Perhaps Netflix’s most celebrated and adored shows amongst viewers worldwide, there’s something about the girls of Litchfield Penitentiary that makes for brilliant television. The show has seen beloved characters come and go during its now fifty-two-episode run, and in the midst of new blood in the internment’s prisoners and guards, season four delivers its funniest slew of episodes yet, but they also make for immensely tragic and dramatic storytelling.
Picking up from season three’s conclusion, Piper (Taylor Schilling) has made her stamp as Litchfield’s leading mobster, or try-hard gangster, loud and proud. Meanwhile, Alex’s (Laura Prepon) past is out to haunt her once again as she and Taystee (Danielle Brooks) are chosen as Caputo’s (Nick Sandow) personal assistants. Poussey and Brooke (Samira Wiley and Kimiko Glenn, respectively) are Litchfield’s blossoming power couple, while Crazy Eyes remains her most troubled yet loveable self.
As Litchfield’s sprawling characters spend their dutiful time behind its dilapidated fences, Orange takes a turn for the surprising. Far surpassing a run-of-the-mill prison dramedy, the latest season sees the show tackle relevant social commentary to its most powerful degree. Season four will undoubtedly make you laugh and cry by arguably delivering the most important Netflix season the year has to offer.
As Piper’s innocence slowly faded into the vicinity of Litchfield’s worst, her freshly infected tattoos would signify a dangerous change for the show’s leading lady. Where the previous season left Piper in an odd and questionable state, the latest season sees Piper at her most ferocious and indeed hysterical self. Running a panties enterprise behind bars, Piper’s criminal ego is out on display as she attempts to establish street cred and most hilariously, accidentally formulates a white supremacy group behind prison walls. It’s the absurdity and sheer outrageousness of Piper’s predicament that brings out the hilarity in this chapter. All the more, Taystee’s newly appointed role as Caputo’s secretary delivers gut-busting moments; even the simple phrase “sideboobrulez” will be enough to elicit a laugh or two.
While premiering to a tumultuous and uneasy start, the season balances its numerous character profiles and story arcs for well rounded, riveting viewing.
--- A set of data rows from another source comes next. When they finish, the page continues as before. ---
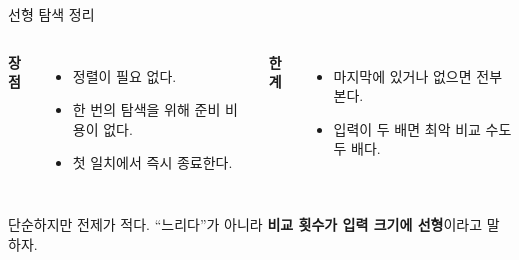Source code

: \begin{frame}{선형 탐색 정리}
  \begin{columns}[T,onlytextwidth]
      \textbf{장점}
      \begin{itemize}
        \item 정렬이 필요 없다.
        \item 한 번의 탐색을 위해 준비 비용이 없다.
        \item 첫 일치에서 즉시 종료한다.
      \end{itemize}
      \textbf{한계}
      \begin{itemize}
        \item 마지막에 있거나 없으면 전부 본다.
        \item 입력이 두 배면 최악 비교 수도 두 배다.
      \end{itemize}
  \end{columns}
  \begin{takeaway}단순하지만 전제가 적다. ``느리다''가 아니라 \textbf{비교 횟수가 입력 크기에 선형}이라고 말하자.\end{takeaway}
\end{frame}
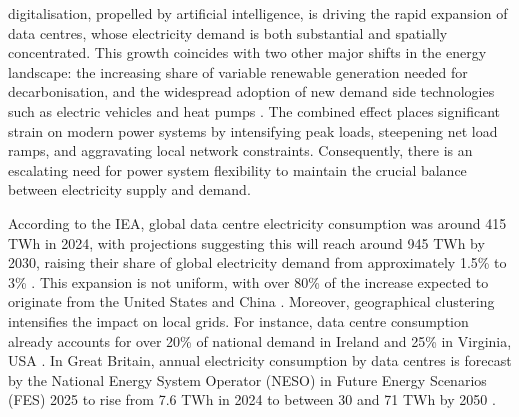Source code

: \documentclass[lettersize,journal]{IEEEtran}
\providecommand{\DIFadd}[1]{{\color{blue}#1}}
\providecommand{\DIFaddbegin}{}
\providecommand{\DIFaddend}{}
\begin{document}
 digitalisation, propelled by artificial intelligence, is driving the rapid expansion of data centres, whose electricity demand is both substantial and spatially concentrated. This growth coincides with two other major shifts in the energy landscape: the increasing share of variable renewable generation needed for decarbonisation, and the widespread adoption of new  \DIFaddbegin \DIFadd{demand side }\DIFaddend technologies such as electric vehicles and heat pumps \cite{Centrica2020LEM, EEAACER2023Flex}. The combined effect places significant strain on modern power systems by intensifying peak loads, steepening net load ramps, and aggravating local network constraints. Consequently, there is an escalating need for power system flexibility to maintain the crucial balance between electricity supply and demand.

According to the IEA, global data centre electricity consumption was around 415 TWh in 2024, with projections suggesting this will  \DIFaddbegin \DIFadd{reach around }\DIFaddend 945 TWh by 2030, raising their share of global electricity demand from approximately 1.5\% to 3\% \cite{iea_energy_ai}. This expansion is not uniform, with over 80\% of the increase expected to originate from the United States and China \cite{iea_energy_ai}. Moreover, geographical clustering intensifies the impact on local grids. For instance, data centre consumption already accounts for over 20\% of national demand in Ireland  and 25\% in Virginia, USA \cite{iea_energy_ai}. In Great Britain, annual electricity consumption by data centres is forecast by  \DIFaddbegin \DIFadd{the National Energy System Operator (NESO) in Future Energy Scenarios (FES) 2025 }\DIFaddend to rise from 7.6 TWh in 2024 to between 30  \DIFaddbegin \DIFadd{and }\DIFaddend 71 TWh by 2050 \cite{neso2025future}.
\end{document}
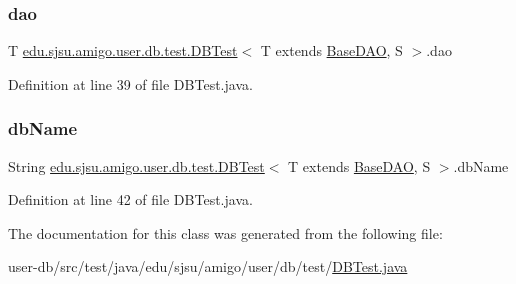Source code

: \subsubsection{\texorpdfstring{dao}{dao}}
{\footnotesize\ttfamily T \hyperlink{classedu_1_1sjsu_1_1amigo_1_1user_1_1db_1_1test_1_1_d_b_test}{edu.\+sjsu.\+amigo.\+user.\+db.\+test.\+D\+B\+Test}$<$ T extends \hyperlink{interfaceedu_1_1sjsu_1_1amigo_1_1db_1_1common_1_1_base_d_a_o}{Base\+D\+AO}, S $>$.dao\hspace{0.3cm}{\ttfamily [protected]}}



Definition at line 39 of file D\+B\+Test.\+java.

\mbox{\label{classedu_1_1sjsu_1_1amigo_1_1user_1_1db_1_1test_1_1_d_b_test_a3f2573ce874e023900d80922923c6900}} 
\subsubsection{\texorpdfstring{db\+Name}{dbName}}
{\footnotesize\ttfamily String \hyperlink{classedu_1_1sjsu_1_1amigo_1_1user_1_1db_1_1test_1_1_d_b_test}{edu.\+sjsu.\+amigo.\+user.\+db.\+test.\+D\+B\+Test}$<$ T extends \hyperlink{interfaceedu_1_1sjsu_1_1amigo_1_1db_1_1common_1_1_base_d_a_o}{Base\+D\+AO}, S $>$.db\+Name}



Definition at line 42 of file D\+B\+Test.\+java.



The documentation for this class was generated from the following file\+:\begin{DoxyCompactItemize}
\item 
user-\/db/src/test/java/edu/sjsu/amigo/user/db/test/\hyperlink{_d_b_test_8java}{D\+B\+Test.\+java}\end{DoxyCompactItemize}
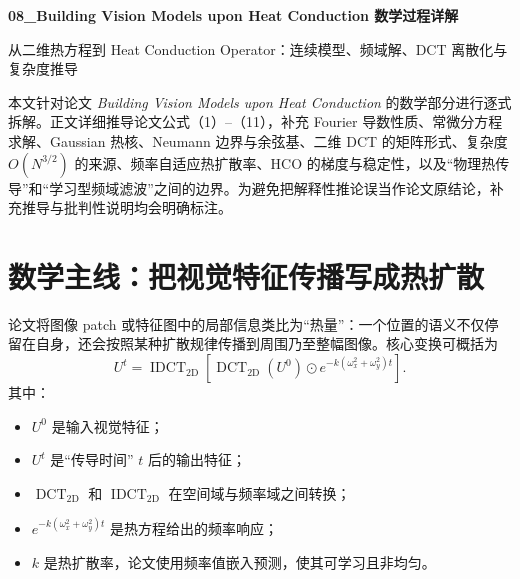 \documentclass[UTF8,12pt,a4paper,fontset=none]{ctexart}
\numberwithin{equation}{section}
\newcommand{\DCT}{\operatorname{DCT}_{2\mathrm{D}}}
\newcommand{\IDCT}{\operatorname{IDCT}_{2\mathrm{D}}}
\begin{document}
\begin{center}
  {\LARGE\bfseries 08\_Building Vision Models upon Heat Conduction 数学过程详解}\par
  \vspace{0.35em}
  {\large 从二维热方程到 Heat Conduction Operator：连续模型、频域解、DCT 离散化与复杂度推导}
\end{center}
\vspace{0.5em}

\begin{keybox}[阅读说明]
本文针对论文 \emph{Building Vision Models upon Heat Conduction} 的数学部分进行逐式拆解。正文详细推导论文公式（1）--（11），补充 Fourier 导数性质、常微分方程求解、Gaussian 热核、Neumann 边界与余弦基、二维 DCT 的矩阵形式、复杂度 $O(N^{3/2})$ 的来源、频率自适应热扩散率、HCO 的梯度与稳定性，以及“物理热传导”和“学习型频域滤波”之间的边界。为避免把解释性推论误当作论文原结论，补充推导与批判性说明均会明确标注。
\end{keybox}

\tableofcontents
\newpage

\section{数学主线：把视觉特征传播写成热扩散}

论文将图像 patch 或特征图中的局部信息类比为“热量”：一个位置的语义不仅停留在自身，还会按照某种扩散规律传播到周围乃至整幅图像。核心变换可概括为
\begin{equation}
  \boxed{
  U^t
  =\IDCT\!\left[
  \DCT(U^0)\odot
  e^{-k(\omega_x^2+\omega_y^2)t}
  \right]
  }.
  \label{eq:core-hco}
\end{equation}
其中：
\begin{itemize}[leftmargin=2.2em]
  \item $U^0$ 是输入视觉特征；
  \item $U^t$ 是“传导时间” $t$ 后的输出特征；
  \item $\DCT$ 和 $\IDCT$ 在空间域与频率域之间转换；
  \item $e^{-k(\omega_x^2+\omega_y^2)t}$ 是热方程给出的频率响应；
  \item $k$ 是热扩散率，论文使用频率值嵌入预测，使其可学习且非均匀。
\end{itemize}
\end{document}

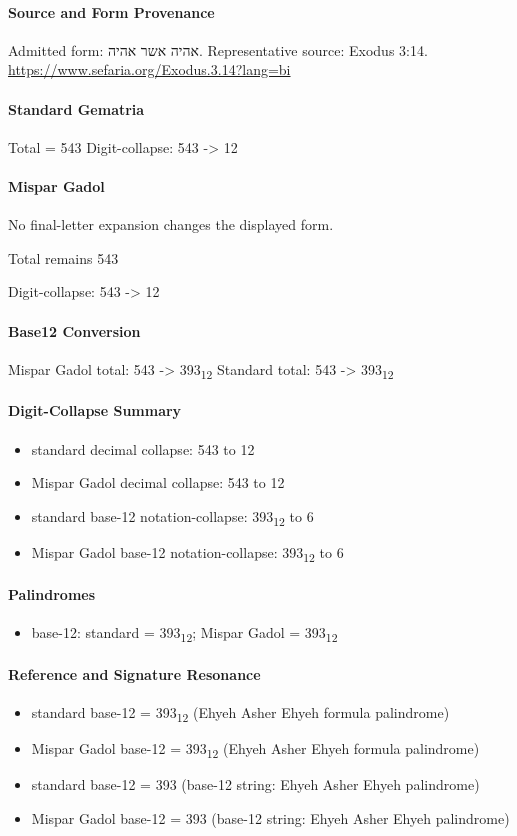 \paragraph{Source and Form Provenance}
Admitted form: אהיה אשר אהיה.
Representative source: Exodus 3:14.
\url{https://www.sefaria.org/Exodus.3.14?lang=bi}
\paragraph{Standard Gematria}
Total = 543
Digit-collapse: 543 -> 12
\paragraph{Mispar Gadol}
No final-letter expansion changes the displayed form.

Total remains 543

Digit-collapse: 543 -> 12
\paragraph{Base12 Conversion}
Mispar Gadol total: 543 -> 393\textsubscript{12}
Standard total: 543 -> 393\textsubscript{12}
\paragraph{Digit-Collapse Summary}
\begin{itemize}
\item standard decimal collapse: 543 to 12
\item Mispar Gadol decimal collapse: 543 to 12
\item standard base-12 notation-collapse: 393\textsubscript{12} to 6
\item Mispar Gadol base-12 notation-collapse: 393\textsubscript{12} to 6
\end{itemize}
\paragraph{Palindromes}
\begin{itemize}
\item base-12: standard = 393\textsubscript{12}; Mispar Gadol = 393\textsubscript{12}
\end{itemize}
\paragraph{Reference and Signature Resonance}
\begin{itemize}
\item standard base-12 = 393\textsubscript{12} (Ehyeh Asher Ehyeh formula palindrome)
\item Mispar Gadol base-12 = 393\textsubscript{12} (Ehyeh Asher Ehyeh formula palindrome)
\item standard base-12 = 393 (base-12 string: Ehyeh Asher Ehyeh palindrome)
\item Mispar Gadol base-12 = 393 (base-12 string: Ehyeh Asher Ehyeh palindrome)
\end{itemize}
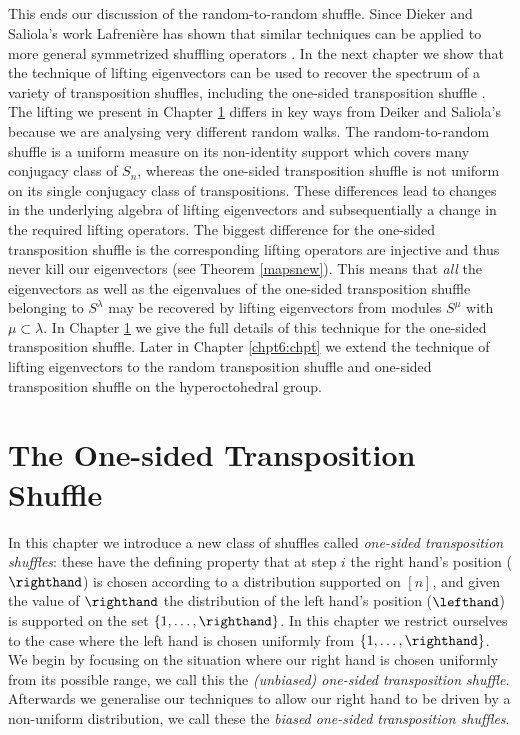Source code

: \documentclass[11pt]{report}
\begin{document}
\paragraph{}	
This ends our discussion of the random-to-random shuffle.  Since Dieker and 
Saliola's work Lafreni{\`e}re has shown that similar techniques can be applied to more general symmetrized shuffling operators \cite{Lafreni2018}. In the next chapter we show that the technique of lifting eigenvectors can be used to recover the spectrum of a variety of transposition shuffles, including the one-sided transposition shuffle . The lifting we present in Chapter \ref{chpt5:chpt} differs in key ways from Deiker and Saliola's \cite{dieker2018spectral} because we are analysing very different random walks. The random-to-random shuffle is a uniform measure on its non-identity support which covers many conjugacy class of $S_{n}$, whereas the one-sided transposition shuffle is not uniform on its single conjugacy class of transpositions.
These differences lead to changes in the underlying algebra of lifting eigenvectors and subsequentially a change in the required lifting operators. The biggest difference for the one-sided transposition shuffle is the corresponding lifting operators are injective and thus never kill our eigenvectors (see Theorem \ref{mapsnew}). This means that \emph{all} the eigenvectors as well as the eigenvalues of the one-sided transposition shuffle belonging to $S^{\lambda}$ may be recovered by lifting eigenvectors from modules $S^{\mu}$ with $\mu \subset \lambda$. In Chapter \ref{chpt5:chpt} we give the full details of this technique for the one-sided transposition shuffle.  Later in Chapter \ref{chpt6:chpt} we extend the technique of lifting eigenvectors to the random transposition shuffle and one-sided transposition shuffle on the hyperoctohedral group.





	\chapter{The One-sided Transposition Shuffle}
\label{chpt5:chpt}





In this chapter we introduce a new class of shuffles called 
\emph{one-sided transposition shuffles}: these have the defining property 
that at step $i$ the right hand's position ($\righthand$) is chosen 
according to a distribution supported on $[n]$, and given the value of 
$\righthand$ the distribution of the left hand's position ($\lefthand$) is supported on the set $\{1,\dots,\righthand\}$. In this chapter we 	restrict ourselves to the case where the left hand is chosen uniformly from $\{1,\ldots,\righthand\}$. We begin by focusing on the situation where our right hand is chosen uniformly from its possible range, we  call this the \emph{(unbiased) one-sided transposition shuffle}. Afterwards we generalise our techniques  to allow our right hand to be driven by a non-uniform distribution, we call these the \emph{biased one-sided transposition shuffles}.
\end{document}
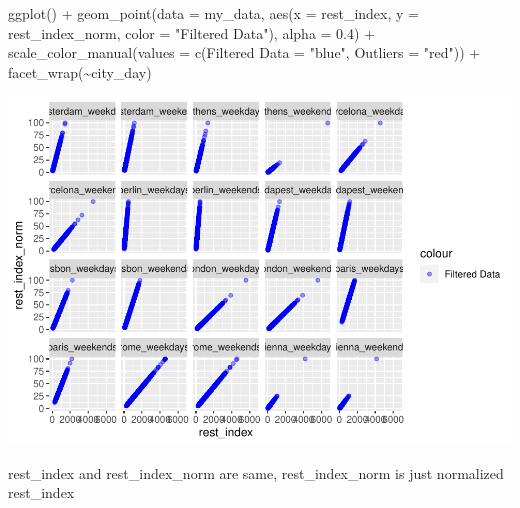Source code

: \documentclass[
]{article}
\newenvironment{Shaded}{\begin{snugshade}}{\end{snugshade}}
\newcommand{\AttributeTok}[1]{\textcolor[rgb]{0.77,0.63,0.00}{#1}}
\newcommand{\FloatTok}[1]{\textcolor[rgb]{0.00,0.00,0.81}{#1}}
\newcommand{\FunctionTok}[1]{\textcolor[rgb]{0.00,0.00,0.00}{#1}}
\newcommand{\NormalTok}[1]{#1}
\newcommand{\OtherTok}[1]{\textcolor[rgb]{0.56,0.35,0.01}{#1}}
\newcommand{\SpecialCharTok}[1]{\textcolor[rgb]{0.00,0.00,0.00}{#1}}
\newcommand{\StringTok}[1]{\textcolor[rgb]{0.31,0.60,0.02}{#1}}
\begin{document}
\begin{Shaded}
\begin{Highlighting}[]
\FunctionTok{ggplot}\NormalTok{() }\SpecialCharTok{+} \FunctionTok{geom\_point}\NormalTok{(}\AttributeTok{data =}\NormalTok{ my\_data, }\FunctionTok{aes}\NormalTok{(}\AttributeTok{x =}\NormalTok{ rest\_index, }\AttributeTok{y =}\NormalTok{ rest\_index\_norm,}
    \AttributeTok{color =} \StringTok{"Filtered Data"}\NormalTok{), }\AttributeTok{alpha =} \FloatTok{0.4}\NormalTok{) }\SpecialCharTok{+} \FunctionTok{scale\_color\_manual}\NormalTok{(}\AttributeTok{values =} \FunctionTok{c}\NormalTok{(}\StringTok{\textasciigrave{}}\AttributeTok{Filtered Data}\StringTok{\textasciigrave{}} \OtherTok{=} \StringTok{"blue"}\NormalTok{,}
    \AttributeTok{Outliers =} \StringTok{"red"}\NormalTok{)) }\SpecialCharTok{+} \FunctionTok{facet\_wrap}\NormalTok{(}\SpecialCharTok{\textasciitilde{}}\NormalTok{city\_day)}
\end{Highlighting}
\end{Shaded}

\includegraphics{Project_files/figure-latex/unnamed-chunk-19-2.pdf}

rest\_index and rest\_index\_norm are same, rest\_index\_norm is just
normalized rest\_index
\end{document}
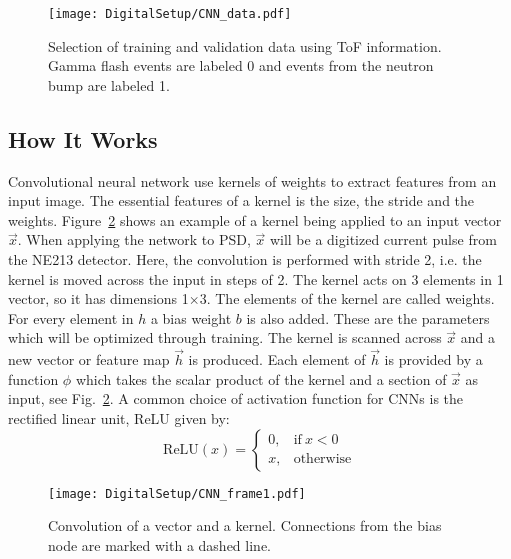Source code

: \documentclass[main.tex]{subfiles}
\begin{document}
\begin{figure}[h!]
    \centering
        \texttt{[image: DigitalSetup/CNN\_data.pdf]}
        \caption[Selection of training and validation data]{Selection of training and validation data using ToF information. Gamma flash events are labeled 0 and events from the neutron bump are labeled 1.}
    \label{fig:CNN_data} 
\end{figure}

\subsection{How It Works}
Convolutional neural network use kernels of weights to extract features from an input image. The essential features of a kernel is the size, the stride and the weights. Figure~\ref{fig:CNN_frame1} shows an example of a kernel being applied to an input vector $\vec{x}$. When applying the network to PSD, $\vec{x}$ will be a digitized current pulse from the NE213 detector. Here, the convolution is performed with stride 2, i.e. the kernel is moved across the input in steps of 2. The kernel acts on 3 elements in 1 vector, so it has dimensions 1$\times$3. The elements of the kernel are called weights. For every element in $h$ a bias weight $b$ is also added. These are the parameters which will be optimized through training. The kernel is scanned across $\vec{x}$ and a new vector or feature map $\vec{h}$ is produced. Each element of $\vec{h}$ is provided by a function $\phi$ which takes the scalar product of the kernel and a section of $\vec{x}$ as input, see Fig.~\ref{fig:CNN_frame1}. A common choice of activation function for CNNs is the rectified linear unit, ReLU given by:
\begin{equation}
	\textrm{ReLU}(x) = 
	\begin{cases}
    	0, & \text{if}\ x<0 \\
    	x, & \text{otherwise}
    \end{cases}
\end{equation}


\begin{figure}[h!]
    \centering
        \texttt{[image: DigitalSetup/CNN\_frame1.pdf]}
        \caption[Convolution of a vector and a kernel]{Convolution of a vector and a kernel. Connections from the bias node are marked with a dashed line.}
    \label{fig:CNN_frame1} 
\end{figure}
\end{document}
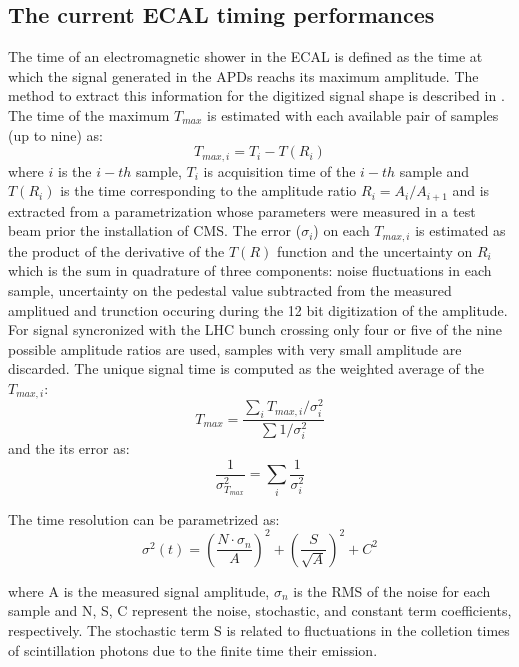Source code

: \subsection{The current ECAL timing performances}
\label{sec:ecal_time_run1}
The time of an electromagnetic shower in the ECAL is defined as the time at which the signal generated
in the APDs reachs its maximum amplitude. The method to extract this information for the digitized signal
shape is described in \cite{ecal_time_reco}. The time of the maximum $T_{max}$ is estimated with each
available pair of samples (up to nine) as:
\[
T_{max, i} = T_i - T(R_i)
\]
where $i$ is the $i-th$ sample, $T_i$ is acquisition time of the $i-th$ sample and $T(R_i)$ is the time
corresponding to the amplitude ratio $R_i = A_i/A_{i+1}$ and is extracted from a parametrization whose parameters
were measured in a test beam prior the installation of CMS. The error ($\sigma_i$) on each $T_{max, i}$ is estimated as
the product of the derivative of the $T(R)$ function and the uncertainty on $R_i$ which is the sum in quadrature
of three components: noise fluctuations in each sample, uncertainty on the pedestal value subtracted from the measured amplitued
and trunction occuring during the 12 bit digitization of the amplitude.
For signal syncronized with the LHC bunch crossing only four or five of the nine possible amplitude
ratios are used, samples with very small amplitude are discarded. The unique signal time is computed
as the weighted average of the  $T_{max, i}$:
\[
  T_{max} = \frac{\sum_i T_{max, i}/\sigma_i^2}{\sum 1/\sigma_i^2}
\]
and the its error as:
\[
  \frac{1}{\sigma_{T_{max}}^2} = \sum_i\frac{1}{\sigma_i^2}
\]

The time resolution can be parametrized as:
\begin{equation}
  \sigma^2(t) = \left( \frac{N\cdot\sigma_n}{A} \right)^2 + \left( \frac{S}{\sqrt{A}} \right)^2 + C^2  
\end{equation}
\label{eq:general_time_res}

where A is the measured signal amplitude, $\sigma_n$ is the RMS of the noise for each sample and
N, S, C represent the noise, stochastic, and constant term coefficients, respectively.
The stochastic term S is related to fluctuations in the colletion times of scintillation photons due to
the finite time their emission.


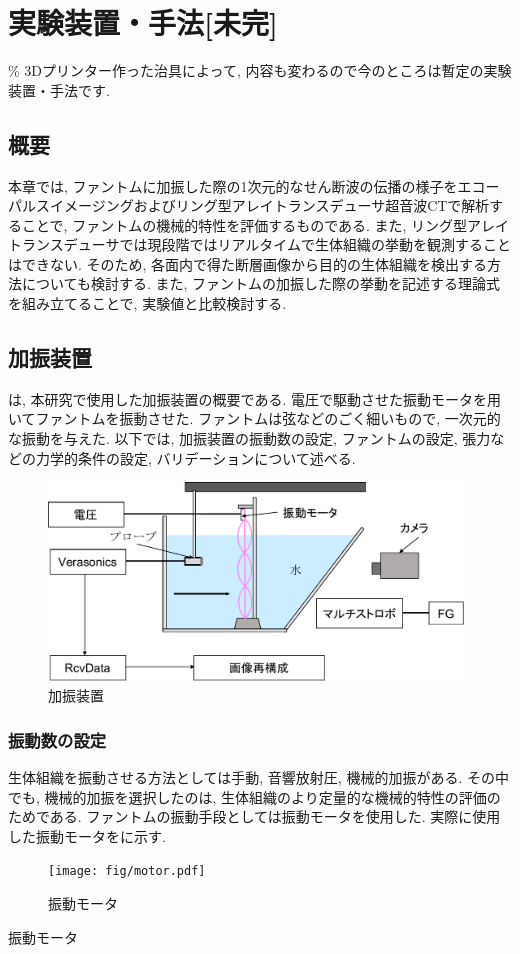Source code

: \chapter{実験装置・手法[未完]\label{devicesection}}
\% 3Dプリンター作った治具によって, 内容も変わるので今のところは暫定の実験装置・手法です. 
\newpage
\section{概要}
本章では, ファントムに加振した際の1次元的なせん断波の伝播の様子をエコーパルスイメージングおよびリング型アレイトランスデューサ超音波CTで解析することで, ファントムの機械的特性を評価するものである. また, リング型アレイトランスデューサでは現段階ではリアルタイムで生体組織の挙動を観測することはできない. そのため, 各面内で得た断層画像から目的の生体組織を検出する方法についても検討する. また, ファントムの加振した際の挙動を記述する理論式を組み立てることで, 実験値と比較検討する.
\section{加振装置}
は, 本研究で使用した加振装置の概要である. 電圧で駆動させた振動モータを用いてファントムを振動させた. ファントムは弦などのごく細いもので, 一次元的な振動を与えた. 以下では, 加振装置の振動数の設定, ファントムの設定, 張力などの力学的条件の設定, バリデーションについて述べる. 
\begin{figure}[H]
  \begin{center}
    \includegraphics[width=110mm]{fig/jikkendevice.pdf}
  \end{center}
  \caption{加振装置}
\end{figure}
\subsection{振動数の設定}
生体組織を振動させる方法としては手動, 音響放射圧, 機械的加振がある. その中でも, 機械的加振を選択したのは, 生体組織のより定量的な機械的特性の評価のためである. ファントムの振動手段としては振動モータを使用した. 実際に使用した振動モータをに示す.
\begin{figure}[H]
  \begin{center}
    \texttt{[image: fig/motor.pdf]}
  \end{center}
  \caption{振動モータ}
\end{figure}
振動モータ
Season three saw Alex Vause (Laura Prepon) confronted by her former employer’s hired killer, and she is now led further into unexpected predicaments that deepen into chaos.
In other areas, Caputo has failed with his previously hired guards and now resorts to former Army officers to keep Litchfield safe from further disarray, and the show’s power couple, Poussey and Brook, deliver the show’s most cutesy romantic relationship to celebrate.
As last season teased, we’re introduced to Judy King, a television celebrity made famous by her cooking programming. A hilarious and unprecedented character, King’s new and fresh-faced persona cannot help but resemble fragments of real-life counterparts such as Paula Deen and Martha Stewart. King’s tax frauds and unwarranted racist remarks make for hysterical comparisons.
Most surprisingly, the latest season of Netflix’s beloved series sees the program at its most satirical and its most socially relevant. Tackling white supremacy under the leadership of Chapman remains a hysterical section of the season, however, the writers tackle the topic of prejudice with utmost sincerity and importance. Just as Black Lives Matter and events of police brutality make headlines in our news cycle, Orange is the New Black tackles these themes with glimpses of satire and hilarity, while keeping scenes charged with social relevancy and heartbreaking, tear-jerking predicaments. Such commentary was clearly present in the writer’s room this season, and results in a season that pushes heartfelt, thought-provoking moments of both drama and comedy.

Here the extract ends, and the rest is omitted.